### HOW TO COMPLETE THIS TASK
Going line by line through the listing below, count those with the string "denoted" and answer with the number alone.

### GIVEN INFORMATION
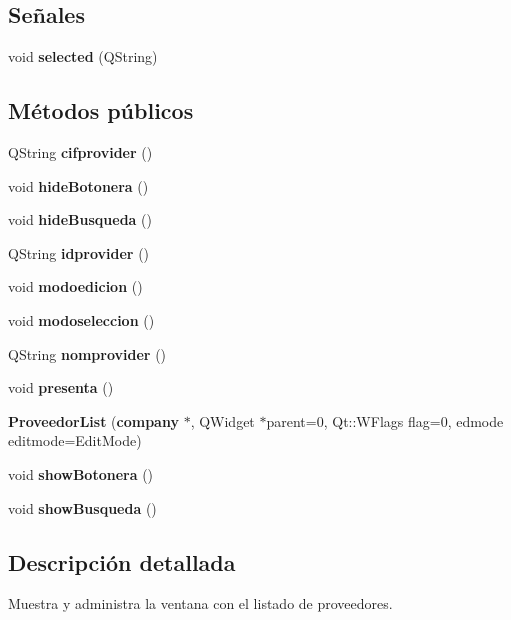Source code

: \subsection*{Se\~{n}ales}
\begin{CompactItemize}
\item 
void {\bf selected} (QString)\label{classProveedorList_l0}

\end{CompactItemize}
\subsection*{M\'{e}todos p\'{u}blicos}
\begin{CompactItemize}
\item 
QString {\bf cifprovider} ()\label{classProveedorList_a0}

\item 
void {\bf hide\-Botonera} ()\label{classProveedorList_a1}

\item 
void {\bf hide\-Busqueda} ()\label{classProveedorList_a2}

\item 
QString {\bf idprovider} ()\label{classProveedorList_a3}

\item 
void {\bf modoedicion} ()\label{classProveedorList_a4}

\item 
void {\bf modoseleccion} ()\label{classProveedorList_a5}

\item 
QString {\bf nomprovider} ()\label{classProveedorList_a6}

\item 
void {\bf presenta} ()\label{classProveedorList_a7}

\item 
{\bf Proveedor\-List} ({\bf company} $\ast$, QWidget $\ast$parent=0, Qt::WFlags flag=0, edmode editmode=Edit\-Mode)\label{classProveedorList_a8}

\item 
void {\bf show\-Botonera} ()\label{classProveedorList_a9}

\item 
void {\bf show\-Busqueda} ()\label{classProveedorList_a10}

\end{CompactItemize}


\subsection{Descripci\'{o}n detallada}
Muestra y administra la ventana con el listado de proveedores. 



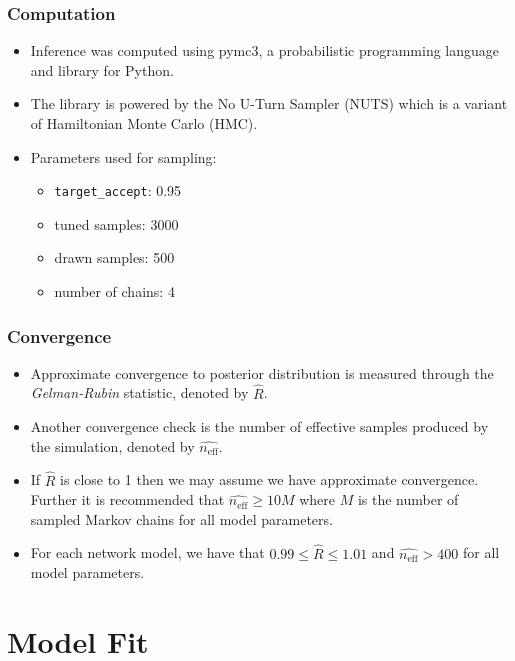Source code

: \documentclass{beamer}
\begin{document}
\begin{frame}
\frametitle{Computation}
\begin{itemize}
\item Inference was computed using pymc3, a probabilistic programming language and library for Python.
\pause
\item The library is powered by the No U-Turn Sampler (NUTS) which is a variant of Hamiltonian Monte Carlo (HMC).
\pause
\item Parameters used for sampling:
  \begin{itemize}
    \item \texttt{target\_accept}: 0.95
    \item tuned samples: 3000
    \item drawn samples: 500
    \item number of chains: 4
  \end{itemize}
\end{itemize}
\end{frame}

\begin{frame}
\frametitle{Convergence}

\begin{itemize}
\item Approximate convergence to posterior distribution is measured through the \emph{Gelman-Rubin} statistic, denoted by $\hat{R}$.
\pause
\item Another convergence check is the number of effective samples produced by the simulation, denoted by $\hat{n_{\text{eff}}}$.
\pause
\item If $\hat{R}$ is close to 1 then we may assume we have approximate convergence. Further it is recommended that $\hat{n_{\text{eff}}} \geq 10 M$ where $M$ is the number of sampled Markov chains for all model parameters.
\pause
\item For each network model, we have that $0.99 \leq \hat{R} \leq 1.01$ and $\hat{n_{\text{eff}}} > 400$
    for all model parameters.

\end{itemize}
\end{frame}


\section{Model Fit}
\end{document}
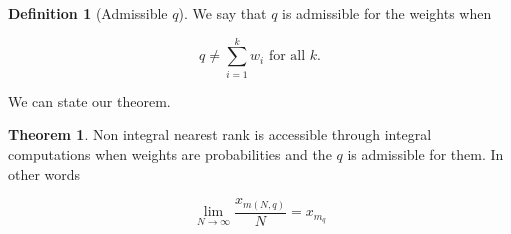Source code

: \documentclass[a4paper,11pt]{article} %
\theoremstyle{definition}
\newtheorem{defn}{Definition}[section]
\newtheorem{theorem}{Theorem}[section]
\theoremstyle{remark}
\begin{document}
\begin{defn}[Admissible $q$]
We say that $q$ is admissible for the weights when

\begin{equation}
q \ne \sum_{i=1}^{k} w_{i} \text{    for all    }  k.
\end{equation}
\end{defn}


We can state our theorem.

\begin{theorem}
Non integral nearest rank is accessible through integral computations when weights are probabilities and the $q$ is admissible for them. In other words

\begin{equation}
\label{newweights}
\lim_{N \rightarrow \infty } \frac{x_{m(N,q) }}{N} = x_{m_{q}}
\end{equation}
\end{theorem}
\end{document}
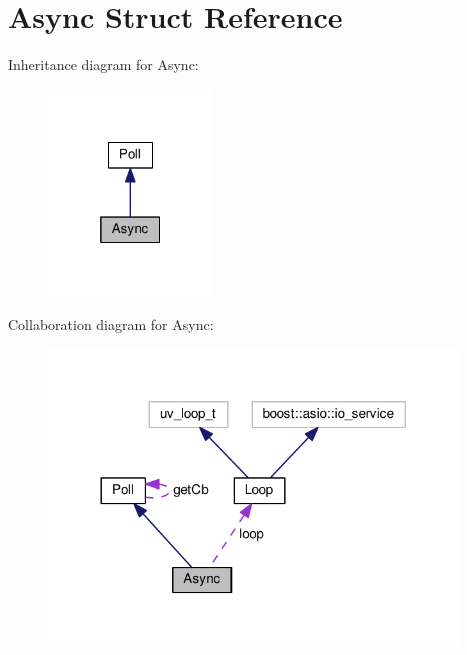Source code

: \hypertarget{struct_async}{}\section{Async Struct Reference}
\label{struct_async}


Inheritance diagram for Async\+:
\nopagebreak
\begin{figure}[H]
\begin{center}
\leavevmode
\includegraphics[width=124pt]{struct_async__inherit__graph}
\end{center}
\end{figure}


Collaboration diagram for Async\+:
\nopagebreak
\begin{figure}[H]
\begin{center}
\leavevmode
\includegraphics[width=308pt]{struct_async__coll__graph}
\end{center}
\end{figure}
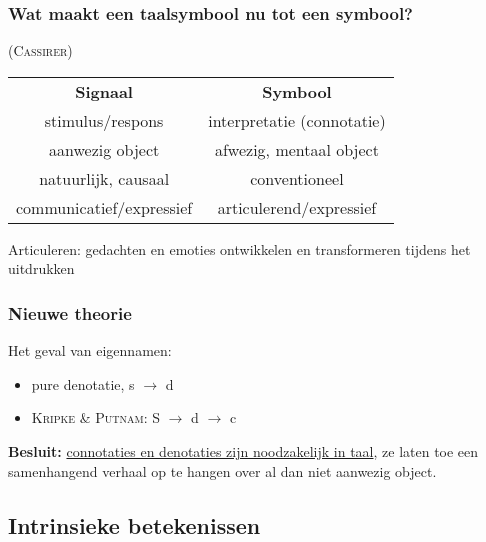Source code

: \subsubsection*{Wat maakt een taalsymbool nu tot een symbool? } (\textsc{Cassirer})
\begin{center}
\begin{tabular}{c c}
\textbf{Signaal} & \textbf{Symbool}\\
stimulus/respons & interpretatie (connotatie)\\
aanwezig object & afwezig, mentaal object\\
natuurlijk, causaal & conventioneel\\
communicatief/expressief & articulerend/expressief\\
\end{tabular}
\end{center}

Articuleren: gedachten en emoties ontwikkelen en transformeren tijdens het uitdrukken


\subsubsection*{Nieuwe theorie}
Het geval van eigennamen:
\begin{itemize}
\item pure denotatie, s $\rightarrow$ d
\item \textsc{Kripke \& Putnam}: S $\rightarrow$ d $\rightarrow$ c
\end{itemize}

\textbf{Besluit:} \underline{connotaties en denotaties zijn noodzakelijk in taal}, ze laten toe een samenhangend verhaal op te hangen over al dan niet aanwezig object.

\subsection{Intrinsieke betekenissen}

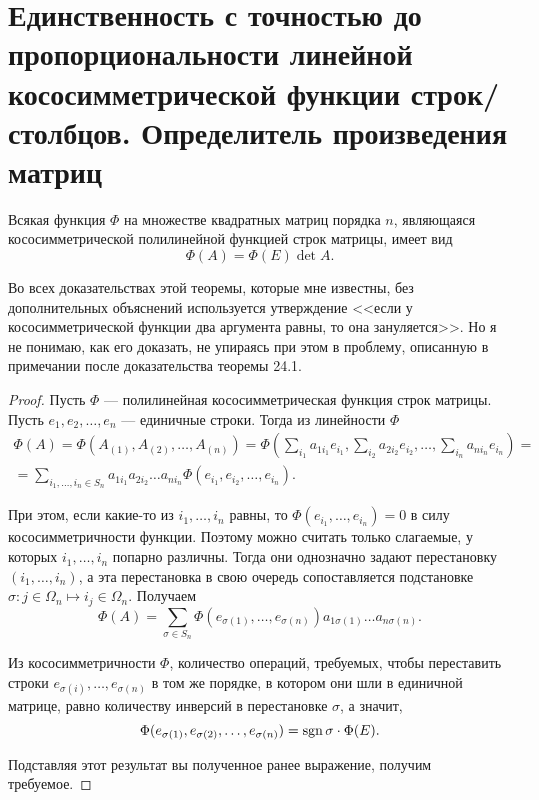 \section{Единственность с точностью до пропорциональности линейной кососимметрической функции строк/столбцов. Определитель произведения матриц}

\begin{theorem}
    Всякая функция $\Phi$ на множестве квадратных матриц порядка $n$, являющаяся кососимметрической полилинейной функцией строк матрицы, имеет вид
    $$
    \Phi(A) = \Phi(E) \det A.
    $$
\end{theorem}

\begin{remark}
    Во всех доказательствах этой теоремы, которые мне известны, без дополнительных объяснений используется утверждение <<если у кососимметрической функции два аргумента равны, то она зануляется>>. Но я не понимаю, как его доказать, не упираясь при этом в проблему, описанную в примечании после доказательства теоремы 24.1.
\end{remark}

\begin{proof}
    Пусть $\Phi$ --- полилинейная кососимметрическая функция строк матрицы. Пусть $e_1, e_2, \ldots, e_n$ --- единичные строки. Тогда из линейности $\Phi$
    $$
    \begin{array}{c}\displaystyle
        \Phi(A) = \Phi(A_{(1)}, A_{(2)}, \ldots, A_{(n)}) = \Phi\left(\sum_{i_1}a_{1 i_1}e_{i_1}, \sum_{i_2}a_{2 i_2}e_{i_2}, \ldots, \sum_{i_n}a_{n i_n}e_{i_n}\right) = {}\\\displaystyle{} = \sum_{i_1, \ldots, i_n \in S_n}a_{1 i_1} a_{2 i_2} \ldots a_{n i_n} \Phi(e_{i_1}, e_{i_2}, \ldots, e_{i_n}).
    \end{array}
    $$

    При этом, если какие-то из $i_1, \ldots, i_n$ равны, то $\Phi(e_{i_1}, \ldots, e_{i_n}) = 0$ в силу кососимметричности функции. Поэтому можно считать только слагаемые, у которых $i_1, \ldots, i_n$ попарно различны. Тогда они однозначно задают перестановку $(i_1, \ldots, i_n)$, а эта перестановка в свою очередь сопоставляется подстановке $\sigma: j \in \Omega_n \mapsto i_j \in \Omega_n$. Получаем
    $$
    \Phi(A) = \sum_{\sigma \in S_n} \Phi(e_{\sigma(1)}, \ldots, e_{\sigma(n)}) a_{1 \sigma(1)} \ldots a_{n \sigma(n)}.
    $$

    Из кососимметричности $\Phi$, количество операций, требуемых, чтобы переставить строки $e_{\sigma(i)}, \ldots, e_{\sigma(n)}$ в том же порядке, в котором они шли в единичной матрице, равно количеству инверсий в перестановке $\sigma$, а значит,
    $$
    \Phi(e_{\sigma(1)}, e_{\sigma(2)}, \ldots, e_{\sigma(n)}) = \mathrm{sgn}\,\sigma\cdot\Phi(E).
    $$

    Подставляя этот результат вы полученное ранее выражение, получим требуемое.
\end{proof}

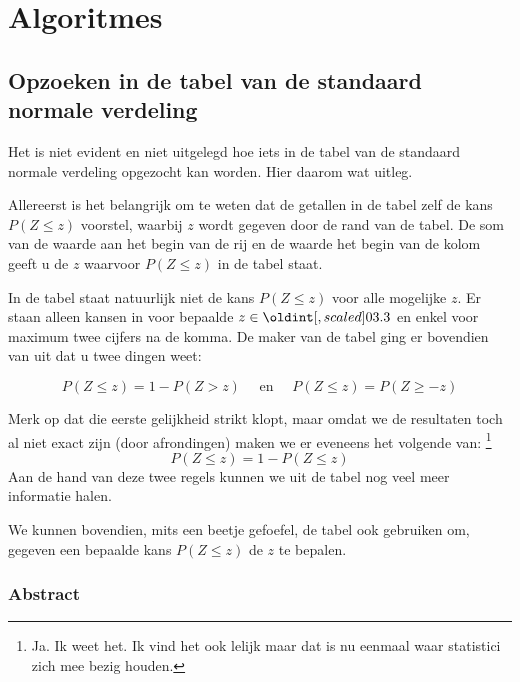 \documentclass[main.tex]{subfiles}
\begin{document}
\chapter{Algoritmes}
\label{cha:algoritmes}

\section{Opzoeken in de tabel van de standaard normale verdeling}
Het is niet evident en niet uitgelegd hoe iets in de tabel van de standaard normale verdeling opgezocht kan worden. 
Hier daarom wat uitleg.

Allereerst is het belangrijk om te weten dat de getallen in de tabel zelf de kans $P(Z \le z)$ voorstel, waarbij $z$ wordt gegeven door de rand van de tabel.
De som van de waarde aan het begin van de rij en de waarde het begin van de kolom geeft u de $z$ waarvoor $P(Z \le z)$ in de tabel staat.

In de tabel staat natuurlijk niet de kans $P(Z \le z)$ voor alle mogelijke $z$.
Er staan alleen kansen in voor bepaalde $z \in \interval{0}{3.3}$ en enkel voor maximum twee cijfers na de komma.
De maker van de tabel ging er bovendien van uit dat u twee dingen weet:

\[ P(Z \le z) = 1 - P(Z > z) \quad\text{ en }\quad P(Z \le z) = P(Z \ge -z) \]

Merk op dat die eerste gelijkheid strikt klopt, maar omdat we de resultaten toch al niet exact zijn (door afrondingen) maken we er eveneens het volgende van:
\footnote{Ja. Ik weet het. Ik vind het ook lelijk maar dat is nu eenmaal waar statistici zich mee bezig houden.}
\[ P(Z \le z) = 1 - P(Z \le z) \]
Aan de hand van deze twee regels kunnen we uit de tabel nog veel meer informatie halen.

We kunnen bovendien, mits een beetje gefoefel, de tabel ook gebruiken om, gegeven een bepaalde kans $P(Z \le z)$ de $z$ te bepalen. 

\subsection*{Abstract}
\end{document}
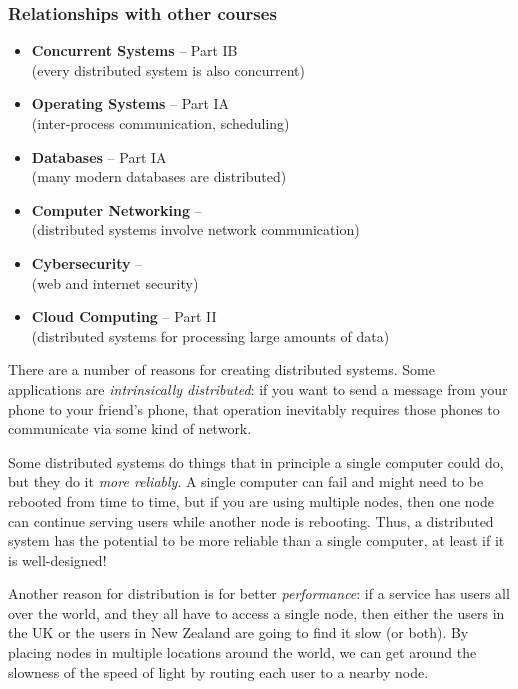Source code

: \begin{frame}
    \label{s:other-courses}
    \frametitle{Relationships with other courses}
    \begin{itemize}
        \item \textbf{Concurrent Systems} -- Part IB\\
            (every distributed system is also concurrent)
        \item \textbf{Operating Systems} -- Part IA\\
            (inter-process communication, scheduling)
        \item \textbf{Databases} -- Part IA\\
            (many modern databases are distributed)
        \item \textbf{Computer Networking} -- \whenisnetworking\\
            (distributed systems involve network communication)
        \item \textbf{Cybersecurity} -- \whenissecurity\\
            (web and internet security)
        \item \textbf{Cloud Computing} -- Part II\\
            (distributed systems for processing large amounts of data)
    \end{itemize}
\end{frame}
\label{l:other-courses}

There are a number of reasons for creating distributed systems.
Some applications are \emph{intrinsically distributed}: if you want to send a message from your phone to your friend's phone, that operation inevitably requires those phones to communicate via some kind of network.

Some distributed systems do things that in principle a single computer could do, but they do it \emph{more reliably}.
A single computer can fail and might need to be rebooted from time to time, but if you are using multiple nodes, then one node can continue serving users while another node is rebooting.
Thus, a distributed system has the potential to be more reliable than a single computer, at least if it is well-designed!

Another reason for distribution is for better \emph{performance}: if a service has users all over the world, and they all have to access a single node, then either the users in the UK or the users in New Zealand are going to find it slow (or both).
By placing nodes in multiple locations around the world, we can get around the slowness of the speed of light by routing each user to a nearby node.

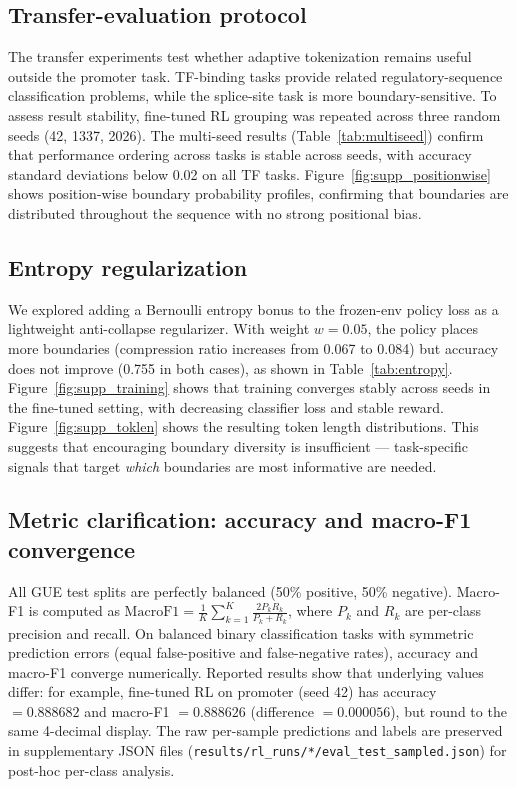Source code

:\documentclass[sigconf,screen]{acmart}
\begin{document}
\subsection{Transfer-evaluation protocol}
The transfer experiments test whether adaptive tokenization remains useful outside the promoter task. TF-binding tasks provide related regulatory-sequence classification problems, while the splice-site task is more boundary-sensitive. To assess result stability, fine-tuned RL grouping was repeated across three random seeds (42, 1337, 2026). The multi-seed results (Table~\ref{tab:multiseed}) confirm that performance ordering across tasks is stable across seeds, with accuracy standard deviations below 0.02 on all TF tasks. Figure~\ref{fig:supp_positionwise} shows position-wise boundary probability profiles, confirming that boundaries are distributed throughout the sequence with no strong positional bias.

\subsection{Entropy regularization}
We explored adding a Bernoulli entropy bonus to the frozen-env policy loss as a lightweight anti-collapse regularizer. With weight $w=0.05$, the policy places more boundaries (compression ratio increases from 0.067 to 0.084) but accuracy does not improve (0.755 in both cases), as shown in Table~\ref{tab:entropy}. Figure~\ref{fig:supp_training} shows that training converges stably across seeds in the fine-tuned setting, with decreasing classifier loss and stable reward. Figure~\ref{fig:supp_toklen} shows the resulting token length distributions. This suggests that encouraging boundary diversity is insufficient — task-specific signals that target \emph{which} boundaries are most informative are needed.

\subsection{Metric clarification: accuracy and macro-F1 convergence}
All GUE test splits are perfectly balanced (50\% positive, 50\% negative). Macro-F1 is computed as $\mathrm{MacroF1} = \frac{1}{K} \sum_{k=1}^{K} \frac{2 P_k R_k}{P_k + R_k}$, where $P_k$ and $R_k$ are per-class precision and recall. On balanced binary classification tasks with symmetric prediction errors (equal false-positive and false-negative rates), accuracy and macro-F1 converge numerically. Reported results show that underlying values differ: for example, fine-tuned RL on promoter (seed 42) has accuracy $= 0.888682$ and macro-F1 $= 0.888626$ (difference $= 0.000056$), but round to the same 4-decimal display. The raw per-sample predictions and labels are preserved in supplementary JSON files (\texttt{results/rl\_runs/*/eval\_test\_sampled.json}) for post-hoc per-class analysis.
\end{document}
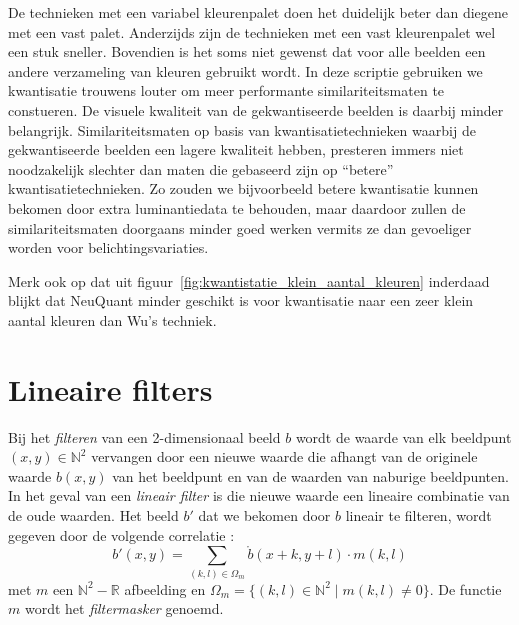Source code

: De technieken met een variabel kleurenpalet doen het duidelijk beter dan diegene met een vast palet. 
Anderzijds zijn de technieken met een vast kleurenpalet wel een stuk sneller. Bovendien is het soms niet
gewenst dat voor alle beelden een andere verzameling van kleuren gebruikt wordt. In deze scriptie gebruiken
we kwantisatie trouwens louter om meer performante similariteitsmaten te constueren. De visuele kwaliteit
van de gekwantiseerde beelden is daarbij minder belangrijk. Similariteitsmaten op basis van kwantisatietechnieken 
waarbij de gekwantiseerde beelden een lagere kwaliteit hebben, presteren immers niet noodzakelijk
slechter dan maten die gebaseerd zijn op ``betere'' kwantisatietechnieken. Zo zouden we bijvoorbeeld 
betere kwantisatie kunnen bekomen door extra luminantiedata te behouden, maar daardoor zullen
de similariteitsmaten doorgaans minder goed werken vermits ze dan gevoeliger worden voor 
belichtingsvariaties.

Merk ook op dat uit figuur~\ref{fig:kwantistatie_klein_aantal_kleuren} inderdaad blijkt
dat NeuQuant minder geschikt is voor kwantisatie naar een zeer klein
aantal kleuren dan Wu's techniek. 

\section{Lineaire filters}
\label{sectie:lineaire_filters}

Bij het \emph{filteren} van een 2-dimensionaal beeld $b$ wordt de waarde van elk beeldpunt $(x,y) \in \mathbb{N}^2$ 
vervangen door een nieuwe waarde die afhangt van de originele waarde $b(x,y)$ van het beeldpunt en van de waarden 
van naburige beeldpunten. In het geval van een \emph{lineair filter} is die nieuwe waarde een lineaire combinatie 
van de oude waarden. Het beeld $b'$ dat we bekomen door $b$ lineair te filteren, wordt gegeven door
de volgende correlatie \cite{philips:beeldverwerking}:
$$
b'(x,y) = \sum_{(k,l) \in \Omega_m} \mathring{b}(x+k,y+l) \cdot m(k,l)
$$
met $m$ een $\mathbb{N}^2 - \mathbb{R}$ afbeelding en $\Omega_m = \{ (k,l) \in \mathbb{N}^2 \mid m(k,l) \ne 0 \}$. 
De functie $m$ wordt het \emph{filtermasker} genoemd.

### YOUR RESPONSE
2